Cuban democratic activist Jorge Luis Garcia Perez, known by the name Antunez, has been on a hunger strike in Cuba for 44 days. All he wants from the Cuban regime is the promise of an end to the torture of political prisoners, an agreement to respect human rights, and adequate housing for all Cubans. The Cuban regime’s police have surrounded Antunez’s home allowing no one to enter or leave. As Antunez bravely fights for basic human rights, another organization, Human Rights Watch, endorses rewarding the Cuban regime. This is especially perplexing as Human Rights Watch was one of the foremost groups opposed to the U.S. Colombia Trade Agreement citing Colombia’s human rights record as the basis for its opposition. I don’t see how it can criticize the human rights record of Colombia, a democratic country struggling against narcoterrorists while attempting to establish the rule of law, and at the same time seek to reward the Cuban Regime with its appalling and real record of denying its citizens the most basic liberties.

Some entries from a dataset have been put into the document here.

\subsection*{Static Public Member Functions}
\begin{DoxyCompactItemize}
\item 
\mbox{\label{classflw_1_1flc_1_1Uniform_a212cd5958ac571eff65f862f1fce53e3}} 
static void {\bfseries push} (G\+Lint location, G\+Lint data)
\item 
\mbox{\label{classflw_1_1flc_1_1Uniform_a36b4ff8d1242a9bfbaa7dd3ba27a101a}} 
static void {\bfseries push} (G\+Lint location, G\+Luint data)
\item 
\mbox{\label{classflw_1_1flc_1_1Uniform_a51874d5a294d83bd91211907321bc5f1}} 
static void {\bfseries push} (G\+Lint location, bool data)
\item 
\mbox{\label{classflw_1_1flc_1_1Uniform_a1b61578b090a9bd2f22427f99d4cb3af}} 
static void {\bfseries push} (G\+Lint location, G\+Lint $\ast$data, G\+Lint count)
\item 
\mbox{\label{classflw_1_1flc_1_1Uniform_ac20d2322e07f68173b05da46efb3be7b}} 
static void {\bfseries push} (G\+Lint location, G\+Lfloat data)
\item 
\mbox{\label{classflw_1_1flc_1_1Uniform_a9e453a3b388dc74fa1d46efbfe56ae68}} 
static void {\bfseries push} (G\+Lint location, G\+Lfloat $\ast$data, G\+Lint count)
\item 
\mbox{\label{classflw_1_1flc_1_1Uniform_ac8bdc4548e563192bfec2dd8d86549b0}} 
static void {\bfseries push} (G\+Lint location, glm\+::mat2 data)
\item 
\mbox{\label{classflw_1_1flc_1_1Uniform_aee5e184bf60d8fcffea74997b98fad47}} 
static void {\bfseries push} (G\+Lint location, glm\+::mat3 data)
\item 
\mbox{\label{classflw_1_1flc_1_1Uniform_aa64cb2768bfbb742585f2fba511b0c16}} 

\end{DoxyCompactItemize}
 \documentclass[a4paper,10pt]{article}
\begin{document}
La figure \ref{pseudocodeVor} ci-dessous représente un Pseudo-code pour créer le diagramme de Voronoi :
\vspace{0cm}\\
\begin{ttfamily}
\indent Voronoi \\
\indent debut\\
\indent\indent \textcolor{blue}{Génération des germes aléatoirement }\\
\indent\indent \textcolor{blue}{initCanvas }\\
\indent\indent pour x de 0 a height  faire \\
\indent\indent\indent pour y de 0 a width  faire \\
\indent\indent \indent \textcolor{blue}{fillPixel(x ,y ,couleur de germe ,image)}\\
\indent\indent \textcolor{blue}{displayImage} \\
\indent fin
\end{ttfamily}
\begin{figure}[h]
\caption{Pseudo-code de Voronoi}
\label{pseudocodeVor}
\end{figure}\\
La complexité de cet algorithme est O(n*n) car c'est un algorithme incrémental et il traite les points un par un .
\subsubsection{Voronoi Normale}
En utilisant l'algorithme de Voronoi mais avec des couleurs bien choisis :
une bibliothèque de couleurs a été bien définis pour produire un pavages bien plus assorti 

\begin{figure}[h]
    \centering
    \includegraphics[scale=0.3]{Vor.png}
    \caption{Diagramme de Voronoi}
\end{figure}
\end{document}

As we look at the situation in Cuba and support efforts that would foster democratic change, policy decisions need thoughtful deliberation. The unelected leaders of Cuba should prove to the world, through concrete actions, that they will respect fundamental human rights and allow true democratic change as reflected in the Inter-American Democratic Charter. Until that happens, the U.S. Government should be supporting and showing solidarity with those Cubans who are peacefully fighting for democracy. We should be siding with those who are oppressed, not the oppressors.